Bogusław Płoszajczak
1 marca 2011, 15:45
Cytuję: "....tak więc ludzie przestali się nami przejmować z powodu naszej miernoty." Ja bym powiedział: z powodu naszego skłócenia.
MB
moherowy beret
1 marca 2011, 15:15
A czy w Kościele nie ma "poprawności politycznej"? Czy duchowni mogą się swobodnie wypowiadać na tematy kościelne i nie zostaną za to skontrowani?

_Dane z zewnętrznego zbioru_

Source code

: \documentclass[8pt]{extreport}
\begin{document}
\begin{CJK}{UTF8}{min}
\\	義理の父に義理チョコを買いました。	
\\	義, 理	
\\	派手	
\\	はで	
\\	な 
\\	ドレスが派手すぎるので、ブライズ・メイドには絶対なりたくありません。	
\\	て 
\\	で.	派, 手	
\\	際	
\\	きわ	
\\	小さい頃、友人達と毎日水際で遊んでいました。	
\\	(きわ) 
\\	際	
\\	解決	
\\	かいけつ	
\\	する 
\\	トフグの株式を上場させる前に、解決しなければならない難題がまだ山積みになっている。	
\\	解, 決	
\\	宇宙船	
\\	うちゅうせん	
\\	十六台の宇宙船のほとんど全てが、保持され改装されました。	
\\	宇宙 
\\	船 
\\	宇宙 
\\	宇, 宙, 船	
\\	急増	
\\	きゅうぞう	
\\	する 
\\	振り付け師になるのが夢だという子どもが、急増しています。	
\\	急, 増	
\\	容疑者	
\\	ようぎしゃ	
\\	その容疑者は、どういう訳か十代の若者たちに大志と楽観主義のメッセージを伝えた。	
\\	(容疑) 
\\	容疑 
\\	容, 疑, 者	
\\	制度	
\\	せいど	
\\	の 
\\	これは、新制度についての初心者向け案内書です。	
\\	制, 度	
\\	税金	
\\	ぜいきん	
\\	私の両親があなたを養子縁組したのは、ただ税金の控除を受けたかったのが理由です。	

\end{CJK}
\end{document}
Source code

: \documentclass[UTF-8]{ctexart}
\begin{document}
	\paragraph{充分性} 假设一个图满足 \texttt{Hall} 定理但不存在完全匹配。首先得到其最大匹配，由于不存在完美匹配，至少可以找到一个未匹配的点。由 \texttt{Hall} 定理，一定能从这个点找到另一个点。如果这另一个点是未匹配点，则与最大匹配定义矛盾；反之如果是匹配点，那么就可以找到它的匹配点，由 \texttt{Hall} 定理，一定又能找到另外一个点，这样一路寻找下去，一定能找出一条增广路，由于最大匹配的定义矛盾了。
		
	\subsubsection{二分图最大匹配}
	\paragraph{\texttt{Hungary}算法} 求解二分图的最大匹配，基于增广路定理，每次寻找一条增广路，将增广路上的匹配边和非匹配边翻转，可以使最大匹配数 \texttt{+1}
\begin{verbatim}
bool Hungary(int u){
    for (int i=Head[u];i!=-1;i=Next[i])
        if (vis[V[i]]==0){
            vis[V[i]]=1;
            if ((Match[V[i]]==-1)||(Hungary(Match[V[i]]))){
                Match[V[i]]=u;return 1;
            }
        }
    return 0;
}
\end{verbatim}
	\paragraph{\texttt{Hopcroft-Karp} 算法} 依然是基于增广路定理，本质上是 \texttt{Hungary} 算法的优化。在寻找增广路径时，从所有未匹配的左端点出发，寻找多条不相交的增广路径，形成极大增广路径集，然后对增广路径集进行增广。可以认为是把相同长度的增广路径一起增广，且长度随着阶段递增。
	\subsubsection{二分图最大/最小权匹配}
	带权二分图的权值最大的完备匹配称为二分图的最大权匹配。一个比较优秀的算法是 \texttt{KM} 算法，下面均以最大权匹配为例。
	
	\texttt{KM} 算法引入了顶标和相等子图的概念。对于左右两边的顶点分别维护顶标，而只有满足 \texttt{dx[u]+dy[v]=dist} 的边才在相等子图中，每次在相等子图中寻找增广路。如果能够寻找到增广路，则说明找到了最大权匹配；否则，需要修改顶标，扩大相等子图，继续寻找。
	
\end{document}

Czy można publicznie nie zgodzić się z wypowiedzią biskupa, zwłaszcza jeśli nie dotyczy ona spraw wiary, lecz spraw społecznych? Abp Michalik mówi, że się Kościołowi zamyka usta, ale w Kościele też nie wolno o wszystkim mówić, bo będą sankcje. I wcale nie chodzi tutaj o niepoprawnych teologów. Niech by tylko ksiądz w diecezji krakowskiej powiedział, że nie spodobało mu się to, co zrobił kard. Dziwisz z relikwią daną Kubicy, a na drugi dzień, dostanie po nosie. I tak ów ksiądz, ze strachu, nie może wyrazić tego, co rzeczywiście myśli.